Re: HBase scan returns inconsistent results on multiple runs for same dataset

2017-03-02 Thread Hef
I ran the tests with following scenarios:
1. ran tasks with old client 5 times, and got 'mapping input records'
counters with 5 different values, varied from 470k ~ 630k
2. ran tasks with new client 5 times, got only 1 value, much larger than
any value from step 1, which was  2.6m
3. RegionServers were not restarted during tests
4. Scan criteria was consistent during tests



On Fri, Mar 3, 2017 at 12:04 PM, Ted Yu  wrote:

> Since cache for ClientScanner might or might not be empty during your test
> runs, it was hard to tell whether you hit the bug described by HBASE-15378.
>
> I would suggest you upgrade to a release with HBASE-15378.
>
> On Thu, Mar 2, 2017 at 7:59 PM, Hef  wrote:
>
> > Thanks for the hint, which led me to investigate from the client side and
> > finally had this problem resolved.
> >
> > I reviewed the code and found that 1.0.0-cdh5.6.1, an old version of
> > hbase-client was used in my project. After updated to 1.2.0-cdh5.9.0,
> >  consistent with the one server is running,  my tasks work correctly.
> >
> > I looked into the source of HBase 1.2.0-cdh5.9.0, HBASE-15378 is not
> > patched. And I also went through all release notes from CDH HBase 5.6 to
> > 5.9, nothing about this inconsistent scan behavior had been mentioned.
> > Though the problem has been resolved for now , I have no idea what the
> root
> > cause  actually is, and whether it will come out again if my dataset
> grows
> > larger, without HBASE-15378.
> >
> >
> >
> > On Thu, Mar 2, 2017 at 12:09 AM, Sean Busbey  wrote:
> >
> > > The place to check for include JIRAs on top of those in the ASF release
> > is
> > > here:
> > >
> > > http://archive.cloudera.com/cdh5/cdh/5/hbase-1.2.0-cdh5.9.
> > > 1.releasenotes.html
> > >
> > > HBASE-15378 is not in CDH5.9.1.
> > >
> > > On Wed, Mar 1, 2017 at 9:58 AM, Ted Yu  wrote:
> > > > I don't see it here:
> > > >
> > > > http://archive.cloudera.com/cdh5/cdh/5/hbase-1.2.0-cdh5.9.
> > > 1.CHANGES.txt?_ga=1.10311413.1914112506.1454459553
> > > >
> > > > On Wed, Mar 1, 2017 at 5:46 AM, Hef  wrote:
> > > >
> > > >> I'm using CDH 5.9, the document show its HBase version is
> > > >> hbase-1.2.0+cdh5.9.1+222.  (
> > > >> https://www.cloudera.com/documentation/enterprise/
> > > >> release-notes/topics/cdh_vd_cdh_package_tarball_59.html
> > > >> )
> > > >> I have no idea if  HBASE-15378  is included.
> > > >>
> > > >> On Wed, Mar 1, 2017 at 9:33 PM, Ted Yu  wrote:
> > > >>
> > > >> > Which hbase version are you using ?
> > > >> >
> > > >> > Does it include HBASE-15378 ?
> > > >> >
> > > >> > > On Mar 1, 2017, at 5:02 AM, Hef  wrote:
> > > >> > >
> > > >> > > Hi,
> > > >> > > I'm encountering a strange behavior on MapReduce when using
> HBase
> > as
> > > >> > input
> > > >> > > format.
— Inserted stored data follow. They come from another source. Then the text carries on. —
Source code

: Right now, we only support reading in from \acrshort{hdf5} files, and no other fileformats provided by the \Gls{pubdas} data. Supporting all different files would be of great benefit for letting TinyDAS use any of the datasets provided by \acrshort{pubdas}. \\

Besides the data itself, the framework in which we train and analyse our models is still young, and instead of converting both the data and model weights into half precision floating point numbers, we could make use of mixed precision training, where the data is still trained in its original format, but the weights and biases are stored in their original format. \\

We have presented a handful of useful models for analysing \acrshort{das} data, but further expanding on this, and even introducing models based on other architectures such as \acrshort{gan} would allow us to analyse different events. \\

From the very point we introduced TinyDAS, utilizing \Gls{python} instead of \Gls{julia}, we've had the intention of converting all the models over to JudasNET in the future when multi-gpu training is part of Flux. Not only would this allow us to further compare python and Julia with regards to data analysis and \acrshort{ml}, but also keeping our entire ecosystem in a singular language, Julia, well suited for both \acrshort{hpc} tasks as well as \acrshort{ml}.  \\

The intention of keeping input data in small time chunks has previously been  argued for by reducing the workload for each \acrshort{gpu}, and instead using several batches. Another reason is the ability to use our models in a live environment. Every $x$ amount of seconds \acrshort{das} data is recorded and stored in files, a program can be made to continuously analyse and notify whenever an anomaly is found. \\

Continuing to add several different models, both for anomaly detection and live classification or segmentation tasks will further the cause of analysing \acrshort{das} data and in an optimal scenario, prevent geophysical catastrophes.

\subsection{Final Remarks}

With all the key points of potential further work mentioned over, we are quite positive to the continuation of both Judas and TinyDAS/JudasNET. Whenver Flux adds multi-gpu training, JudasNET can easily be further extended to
I run my MR tasks on a same table, same dataset, with a
> > same
> > > >> > > pattern of Fuzzy Row Filter, multiple times. The Input Records
> > > counters
> > > >> > > shown are not consistent, the smallest number can be 40% less
> than
> > > the
> > > >> > > largest one.
> > > >> > >
> > > >> > > More specifically,
> > > >> > > - the table is split into 18 regions, distributed on 3 region
> > > server.
> > > >> The
> > > >> > > TTL is set to 10 days for the record, though the dataset for MR
> > only
> > > >> > > includes those inserted in 7days.
> > > >> > >
> > > >> > > - The row key is defined as:
> > > >> > > sault(1byte) + time_of_hour(4bytes) + uuid(36bytes)
> > > >> > >
> > > >> > >
> > > >> > > - The scan is created as below:
> > > >> > >
> > > >> > > Scan scan = new Scan();
> > > >> > > scan.setBatch(100);
> > > >> > > scan.setCaching(1);
> > > >> > > scan.setCacheBlocks(false);
> > > >> > > scan.setMaxVersions(1);
> > > >> > >
> > > >> > >
> > > >> > > And the row filter for the scan is a FuzzyRowFilter that filters
> > > only
> > > >> > > events of a given time_of_hour.
> > > >> > >
> > > >> > > Everything looks fine while the result is out of expect.
> > > >> > > A same task runs 10 times, the Input Records counters  show 6
> > > different
> > > >> > > numbers, and the final output shows 6 different results.
> > > >> > >
> > > >> > > Does anyone has every faced this problem before?
> > > >> > > What could be the cause of this inconsistency of HBase scan
> > result?
> > > >> > >
> > > >> > > Thanks
> > > >> >
> > > >>
> > >
> >
>


Re: HBase scan returns inconsistent results on multiple runs for same dataset

2017-03-02 Thread Ted Yu
Since cache for ClientScanner might or might not be empty during your test
runs, it was hard to tell whether you hit the bug described by HBASE-15378.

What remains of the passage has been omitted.